RAP SPO connects with the sponsoring group to review settlement information and participates in a case conference meeting (in person, by phone, etc.), as required (a “JAS Roles and Responsibilities Checklist” is to be completed by the RAP SPO and the sponsoring group during this meeting). Once it has been completed, the RAP SPO must send the checklist to the local IRCC office for review and addition to the JAS client’s RAP file. The sponsor, the RAP SPO and the JAS client must also receive a copy.
Sponsoring group meets with the refugee and the SPO (if applicable) and commences shared sponsorship obligations.

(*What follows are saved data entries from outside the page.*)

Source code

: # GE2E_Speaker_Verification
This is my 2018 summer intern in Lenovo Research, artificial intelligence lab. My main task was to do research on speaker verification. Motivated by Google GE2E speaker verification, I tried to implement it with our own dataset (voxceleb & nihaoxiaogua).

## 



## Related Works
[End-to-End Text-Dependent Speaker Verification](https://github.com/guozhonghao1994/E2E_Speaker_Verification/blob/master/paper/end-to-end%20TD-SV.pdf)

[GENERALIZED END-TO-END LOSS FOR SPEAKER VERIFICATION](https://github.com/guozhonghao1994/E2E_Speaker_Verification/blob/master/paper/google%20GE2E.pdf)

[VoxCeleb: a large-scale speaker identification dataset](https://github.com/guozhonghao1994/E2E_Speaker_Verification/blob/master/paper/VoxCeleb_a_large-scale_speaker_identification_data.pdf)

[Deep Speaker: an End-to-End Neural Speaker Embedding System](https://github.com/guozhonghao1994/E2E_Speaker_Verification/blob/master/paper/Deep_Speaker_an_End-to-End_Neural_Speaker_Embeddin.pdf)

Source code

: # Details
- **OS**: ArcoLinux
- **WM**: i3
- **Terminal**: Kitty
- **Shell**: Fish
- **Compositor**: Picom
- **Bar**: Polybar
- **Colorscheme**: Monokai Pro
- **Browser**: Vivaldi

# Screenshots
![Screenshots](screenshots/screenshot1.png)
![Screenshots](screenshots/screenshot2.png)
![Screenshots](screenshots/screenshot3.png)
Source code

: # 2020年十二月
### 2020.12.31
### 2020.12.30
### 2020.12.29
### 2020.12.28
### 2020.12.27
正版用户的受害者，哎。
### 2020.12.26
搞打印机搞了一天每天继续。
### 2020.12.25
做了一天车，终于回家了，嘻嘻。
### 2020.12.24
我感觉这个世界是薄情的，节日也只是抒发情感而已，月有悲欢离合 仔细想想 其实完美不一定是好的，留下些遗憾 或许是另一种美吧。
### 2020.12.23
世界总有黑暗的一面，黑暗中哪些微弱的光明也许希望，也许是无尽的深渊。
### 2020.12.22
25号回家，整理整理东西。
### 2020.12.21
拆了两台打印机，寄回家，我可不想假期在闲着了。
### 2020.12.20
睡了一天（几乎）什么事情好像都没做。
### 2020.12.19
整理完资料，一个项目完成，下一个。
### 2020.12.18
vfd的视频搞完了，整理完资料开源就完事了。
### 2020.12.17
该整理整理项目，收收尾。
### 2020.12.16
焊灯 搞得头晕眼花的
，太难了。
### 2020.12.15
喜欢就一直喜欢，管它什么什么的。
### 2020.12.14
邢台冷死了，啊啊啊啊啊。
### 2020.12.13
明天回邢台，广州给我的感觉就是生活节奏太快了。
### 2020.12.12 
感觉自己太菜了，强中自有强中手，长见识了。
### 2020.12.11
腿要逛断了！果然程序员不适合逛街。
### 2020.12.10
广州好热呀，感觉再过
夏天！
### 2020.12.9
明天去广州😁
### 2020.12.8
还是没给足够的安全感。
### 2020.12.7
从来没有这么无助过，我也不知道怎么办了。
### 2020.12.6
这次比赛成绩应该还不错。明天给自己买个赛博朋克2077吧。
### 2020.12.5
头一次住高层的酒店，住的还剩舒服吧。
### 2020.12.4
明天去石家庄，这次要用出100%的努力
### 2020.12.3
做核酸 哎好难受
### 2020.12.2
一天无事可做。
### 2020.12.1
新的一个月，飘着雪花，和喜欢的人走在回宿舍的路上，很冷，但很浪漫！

Local IRCC office checks in with the sponsor mid-way through the JAS commitment in order to ensure the client’s needs are being met by the sponsor and that JAS is still in the best interest of the client. A standard email template is available for this purpose. If any concerns are presented, officers are to notify the Resettlement Operations Division in the IN.
Overseas JAS determination
As per the current procedures, migration officers are asked to continue to flag special needs cases for conversion to JAS. It should be noted that the referrals flagged for JAS by migration officers differ from the Visa Office Referrals (VOR) program. To learn more about overseas JAS referrals and the VOR program, please see OB 228 (published on August 17, 2010).
Uptake on in-Canada government-assisted refugee and blended visa office-referred refugee cases to JAS determination is expected to vary across the country depending on the availability of supports in the community and on sponsorship capacity.